Output exactly the lines that run from the line with "## Referanslar" to the end of the material, both ends included, and no other lines.

------------------------------------

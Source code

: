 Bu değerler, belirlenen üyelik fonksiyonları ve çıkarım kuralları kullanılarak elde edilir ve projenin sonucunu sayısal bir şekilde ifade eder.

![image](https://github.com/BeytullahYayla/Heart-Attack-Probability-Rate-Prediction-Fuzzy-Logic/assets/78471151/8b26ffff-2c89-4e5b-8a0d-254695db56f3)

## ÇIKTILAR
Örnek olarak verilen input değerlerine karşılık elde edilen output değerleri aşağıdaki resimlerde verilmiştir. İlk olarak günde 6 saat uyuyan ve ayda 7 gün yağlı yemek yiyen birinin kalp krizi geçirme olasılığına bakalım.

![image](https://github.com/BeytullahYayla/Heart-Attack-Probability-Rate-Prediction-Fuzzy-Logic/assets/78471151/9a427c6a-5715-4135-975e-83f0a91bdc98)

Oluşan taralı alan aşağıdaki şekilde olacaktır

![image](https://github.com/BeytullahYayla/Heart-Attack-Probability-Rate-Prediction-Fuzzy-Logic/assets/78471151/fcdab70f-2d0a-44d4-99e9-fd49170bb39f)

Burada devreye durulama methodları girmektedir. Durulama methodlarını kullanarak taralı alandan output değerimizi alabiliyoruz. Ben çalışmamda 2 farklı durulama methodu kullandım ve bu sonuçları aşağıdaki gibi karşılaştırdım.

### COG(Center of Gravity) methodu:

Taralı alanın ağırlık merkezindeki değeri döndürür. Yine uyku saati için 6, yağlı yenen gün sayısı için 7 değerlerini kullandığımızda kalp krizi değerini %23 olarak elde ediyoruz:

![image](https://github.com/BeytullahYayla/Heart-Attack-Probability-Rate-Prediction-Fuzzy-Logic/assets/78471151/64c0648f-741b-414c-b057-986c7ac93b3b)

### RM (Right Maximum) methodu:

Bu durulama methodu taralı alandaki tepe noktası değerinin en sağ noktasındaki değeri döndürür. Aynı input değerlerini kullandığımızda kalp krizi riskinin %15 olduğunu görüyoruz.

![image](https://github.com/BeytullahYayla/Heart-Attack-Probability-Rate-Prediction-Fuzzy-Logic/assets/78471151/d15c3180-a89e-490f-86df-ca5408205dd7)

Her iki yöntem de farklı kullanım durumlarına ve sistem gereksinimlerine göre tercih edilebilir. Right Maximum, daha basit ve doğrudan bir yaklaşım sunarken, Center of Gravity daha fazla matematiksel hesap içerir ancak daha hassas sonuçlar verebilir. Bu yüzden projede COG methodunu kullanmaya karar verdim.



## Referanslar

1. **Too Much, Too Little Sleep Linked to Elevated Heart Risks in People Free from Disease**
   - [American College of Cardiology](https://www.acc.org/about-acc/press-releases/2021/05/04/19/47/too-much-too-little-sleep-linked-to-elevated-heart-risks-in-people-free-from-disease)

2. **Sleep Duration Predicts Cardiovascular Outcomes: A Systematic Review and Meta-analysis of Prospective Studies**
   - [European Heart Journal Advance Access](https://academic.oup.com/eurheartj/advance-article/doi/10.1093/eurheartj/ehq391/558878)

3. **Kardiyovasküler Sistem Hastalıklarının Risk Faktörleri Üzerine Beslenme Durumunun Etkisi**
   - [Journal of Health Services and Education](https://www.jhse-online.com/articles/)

------------------------------------

ANSWER SECTION
## Referanslar

1. **Too Much, Too Little Sleep Linked to Elevated Heart Risks in People Free from Disease**
   - [American College of Cardiology](https://www.acc.org/about-acc/press-releases/2021/05/04/19/47/too-much-too-little-sleep-linked-to-elevated-heart-risks-in-people-free-from-disease)

2. **Sleep Duration Predicts Cardiovascular Outcomes: A Systematic Review and Meta-analysis of Prospective Studies**
   - [European Heart Journal Advance Access](https://academic.oup.com/eurheartj/advance-article/doi/10.1093/eurheartj/ehq391/558878)

3. **Kardiyovasküler Sistem Hastalıklarının Risk Faktörleri Üzerine Beslenme Durumunun Etkisi**
   - [Journal of Health Services and Education](https://www.jhse-online.com/articles/)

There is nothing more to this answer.